I've got to admit that it was hard to get moyivated for the 1 hour drive down from Va. Bch. that morning with the wind howling and the temperature below 50. It just didn't look like a great day to ride:







I was surprising but glad to see a parking lot full of cyclists readying for their rides when I arrived at River Road Middle School for the start. It was still VERY cold:























We rolled out of the mass start and it seemed the only way to get warm was ride!
After bridging up to the lead group we had a very loosely organized peloton. Finally someone shouts some instructions to try and get us organized, and I was glad he did. Nearing an hour the group dwindled to 7-10 riders but there were a few that were much stronger than the rest of us. In this wind no one wanted to be stuck out there solo.The Credit Agricole guy (Steve?) took a strong pull and split the remaining 6 of us into 2 groups of three. We regrouped shortly through a small town, but Steve, Larry and another motored away. I was off the back and solo  . 

I hooked up with Mike at the 48 mile rest stop:






and we rode together till we saw his buddy Larry on the side of the road with a flat. A flat was the only way to slow this guy down, he was one of powerhouses leading the early morning group. He was stuck with the wrong size tube and a dysfuctional CO2 can so Mike helped him fix the flat while I caught my breath and took photos!  















A quick three minutes later we were back on the road. Larry tried to show off his BMX skills (hes nationally ranked and raced in Europe) by riding off the shoulder for a while.

The good news is that we collected a fourth, the bad news is that he was strong and I knew I would only be hangin' on. This new guy was in shorts and a sleeveless top! It was getting warmer but if he started like that he must have ice water in his viens.He also took pulls while out of the saddle the whole time. One pull for me and I was OTB (off the back) again. Although I never quite lost sight of those guys they got awful small out there in the distance.
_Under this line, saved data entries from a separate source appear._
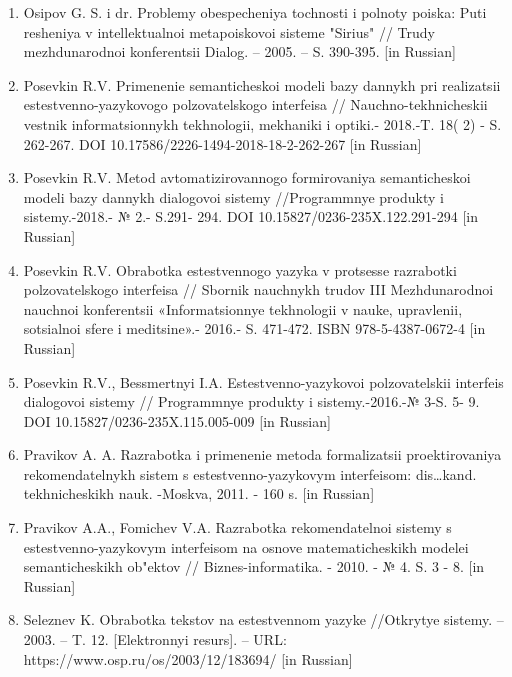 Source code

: \begin{noparindent}
\begin{enumerate}
  komp\textquotesingle yuternaya lingvistika // M.: URSS. -- 2016 -- 315
  c. ISBN 978-5-9710-3472-8 {[}in Russian{]}
\item
  Osipov G. S. i dr. Problemy obespecheniya tochnosti i polnoty poiska:
  Puti resheniya v intellektual\textquotesingle noi metapoiskovoi
  sisteme "Sirius" // Trudy mezhdunarodnoi konferentsii Dialog. -- 2005.
  -- S. 390-395. {[}in Russian{]}
\item
  Posevkin R.V. Primenenie semanticheskoi modeli bazy dannykh pri
  realizatsii estestvenno-yazykovogo
  pol\textquotesingle zovatel\textquotesingle skogo interfeisa //
  Nauchno-tekhnicheskii vestnik informatsionnykh tekhnologii, mekhaniki
  i optiki.- 2018.-T. 18( 2) - S. 262-267. DOI 10.17586/2226-1494-2018-18-2-262-267 {[}in Russian{]}

\item
  Posevkin R.V. Metod avtomatizirovannogo formirovaniya semanticheskoi
  modeli bazy dannykh dialogovoi sistemy //Programmnye produkty i
  sistemy.-2018.- № 2.- S.291- 294. DOI 10.15827/0236-235X.122.291-294 {[}in Russian{]}

\item
  Posevkin R.V. Obrabotka estestvennogo yazyka v protsesse razrabotki
  pol\textquotesingle zovatel\textquotesingle skogo interfeisa //
  Sbornik nauchnykh trudov III Mezhdunarodnoi nauchnoi konferentsii
  «Informatsionnye tekhnologii v nauke, upravlenii,
  sotsial\textquotesingle noi sfere i meditsine».- 2016.- S. 471-472.
  ISBN 978-5-4387-0672-4 {[}in Russian{]}
\item
  Posevkin R.V., Bessmertnyi I.A. Estestvenno-yazykovoi
  pol\textquotesingle zovatel\textquotesingle skii interfeis dialogovoi
  sistemy // Programmnye produkty i sistemy.-2016.-№ 3-S. 5- 9. DOI 10.15827/0236-235X.115.005-009 {[}in Russian{]}

\item
  Pravikov A. A. Razrabotka i primenenie metoda formalizatsii
  proektirovaniya rekomendatel\textquotesingle nykh sistem s
  estestvenno-yazykovym interfeisom: dis\ldots kand. tekhnicheskikh
  nauk. -Moskva, 2011. - 160 s. {[}in Russian{]}
\item
  Pravikov A.A., Fomichev V.A. Razrabotka
  rekomendatel\textquotesingle noi sistemy s estestvenno-yazykovym
  interfeisom na osnove matematicheskikh modelei semanticheskikh
  ob"ektov // Biznes-informatika. - 2010. - № 4. S. 3 - 8. {[}in
  Russian{]}
\item
  Seleznev K. Obrabotka tekstov na estestvennom yazyke //Otkrytye
  sistemy. -- 2003. -- T. 12. {[}Elektronnyi resurs{]}. -- URL:
  https://www.osp.ru/os/2003/12/183694/ {[}in Russian{]}
\end{enumerate}

\end{noparindent}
I caught up with the guys again at the 74 mile rest stop:







All the rest stops were totally loaded with good food, drinks and this one even had a DJ with a sound system! I knew the only way I could put time into these guys was to slide on out of the stop quick and try and stay away. The ol' "sneaky rest stop solo break" technique. Luckily I met a fine young lady and her friend to give me a lead out:






She was sporting some of the most comfortable cycling shoes I'd ever seen!

I stayed away for an hour or so till Larry caught me. We rode together for a while till he dropped me (that was inevitable) then solo in for the rest of the ride. Those last miles were all into the wind and went on FOREVER. It turns out the Century was actually 107 miles.

Congrats to all that rode and thanks to all that ran this ride, I cant think of anything you could've done better (well, I dont really like Grape Gatorade!). It really is inspiring to see how cycling can bring together people of all different ages,backgrounds and ability levels. 

More photos:

Some finishers:







Every now and then you meet some folks that have the whole thing wired. They know what they're doing, why they're doing it, AND they do it right! :














This crew finished their ride, grabbed a cold beverage, kicked back and relaxed to some Jimi Hendrix!


----------



## Lifelover (Jul 8, 2004)

*Nice Report*

Looked fun.

Was the first picture off the Lessner Bridge?

Will you be doing the Tom Coghill ride this weekend?


----------



## johnbspinnen' (Mar 12, 2005)

*Yep...Good Eyes*



Lifelover said:


> Looked fun.
> 
> Was the first picture off the Lessner Bridge?
> 
> Will you be doing the Tom Coghill ride this weekend?


Sure was the Lesner bridge. I did Coghill last year and would do it this year but I'm probably heading up to the race at Lodi Farms to get mt butt handed to me! Went up there today for a pre-ride, It was a beautiful day on a tight, twisty, rooted track! Riding it at night could be VERY interesting.


----------